The Montgolfier hot air balloon

The risks were considerable; for every triumphant flight there seems to have been another  that ended in tragedy. (I was especially pleased that in a footnote, Holmes references the famous hot air balloon sequence with which Ian McEwan‘s novel Enduring Love begins.)

One of the most arresting stories in this section concerns the French balloonist Jean-Francois Pilatre de Rozier and an English convent girl named Susan Dyer. These two had a most improbable love affair. As I was reading about them, I could not help thinking, There’s a terrific movie idea in this material. The drama of these star-crossed lovers would be set against the drama and peril of ballooning. The visuals alone would be spectacular!

The author sums up thus:

‘Ballooning produced a new, and wholly unexpected, vision of the earth. It had been imagined that it would reveal the secrets of the heavens above, but in fact it showed the secrets of the world beneath. The early aeronauts suddenly saw the earth as a giant organism, mysteriously patterned and unfolding, like a living creature. For the first time the impact of man on nature was  clearly revealed: the ever-expanding relationship of towns to countryside, roads to rivers, cultivated fields to forests and the development of industry.

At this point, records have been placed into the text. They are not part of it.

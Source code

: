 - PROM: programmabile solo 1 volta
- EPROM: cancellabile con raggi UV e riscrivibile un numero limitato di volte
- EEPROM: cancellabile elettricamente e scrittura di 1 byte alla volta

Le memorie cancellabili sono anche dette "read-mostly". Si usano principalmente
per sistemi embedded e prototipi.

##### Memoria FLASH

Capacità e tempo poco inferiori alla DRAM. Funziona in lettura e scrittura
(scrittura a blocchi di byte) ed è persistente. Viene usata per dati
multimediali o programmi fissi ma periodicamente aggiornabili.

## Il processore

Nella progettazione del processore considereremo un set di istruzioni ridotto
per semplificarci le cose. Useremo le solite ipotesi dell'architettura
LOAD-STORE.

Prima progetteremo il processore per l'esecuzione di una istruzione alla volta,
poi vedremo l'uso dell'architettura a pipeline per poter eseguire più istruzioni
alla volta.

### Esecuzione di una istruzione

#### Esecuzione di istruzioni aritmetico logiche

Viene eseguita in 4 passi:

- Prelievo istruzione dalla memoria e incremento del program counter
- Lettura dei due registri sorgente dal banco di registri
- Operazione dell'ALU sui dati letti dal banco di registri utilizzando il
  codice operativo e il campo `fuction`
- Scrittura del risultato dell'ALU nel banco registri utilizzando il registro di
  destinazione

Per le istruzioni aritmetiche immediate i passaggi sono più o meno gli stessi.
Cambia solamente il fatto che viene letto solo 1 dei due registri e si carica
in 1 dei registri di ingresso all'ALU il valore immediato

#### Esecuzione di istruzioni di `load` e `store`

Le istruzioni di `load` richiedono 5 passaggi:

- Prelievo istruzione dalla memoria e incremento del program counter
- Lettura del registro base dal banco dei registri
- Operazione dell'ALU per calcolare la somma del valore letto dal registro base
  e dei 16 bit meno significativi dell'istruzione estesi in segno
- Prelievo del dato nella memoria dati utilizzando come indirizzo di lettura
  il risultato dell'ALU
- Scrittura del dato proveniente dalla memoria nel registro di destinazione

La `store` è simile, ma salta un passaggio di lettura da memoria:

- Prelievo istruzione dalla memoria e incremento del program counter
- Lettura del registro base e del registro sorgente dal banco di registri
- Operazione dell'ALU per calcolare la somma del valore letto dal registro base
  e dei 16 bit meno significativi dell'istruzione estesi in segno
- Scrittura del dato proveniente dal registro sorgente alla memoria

Holmes notes that this new view of earth is comparable in its revelatory power to this famous photo taken from space by the Apollo 8 astronauts in 1968:

William Herschel seized on the possibility of using a balloon to convey a telescope into the upper atmosphere. His vision was realized some two hundred years later when the Hubble telescope was launched into orbit.

Herschel himself takes center stage again: he is preparing to build an enormous state-of-the-art telescope. It is to be forty feet long and five feet in diameter. The mirrors will each way about a half a ton. Logistical challenges abound, not the least of which involves the acquisition of funding. (Sir Joseph Banks managed to convince King George to make a generous grant in aid of the project.)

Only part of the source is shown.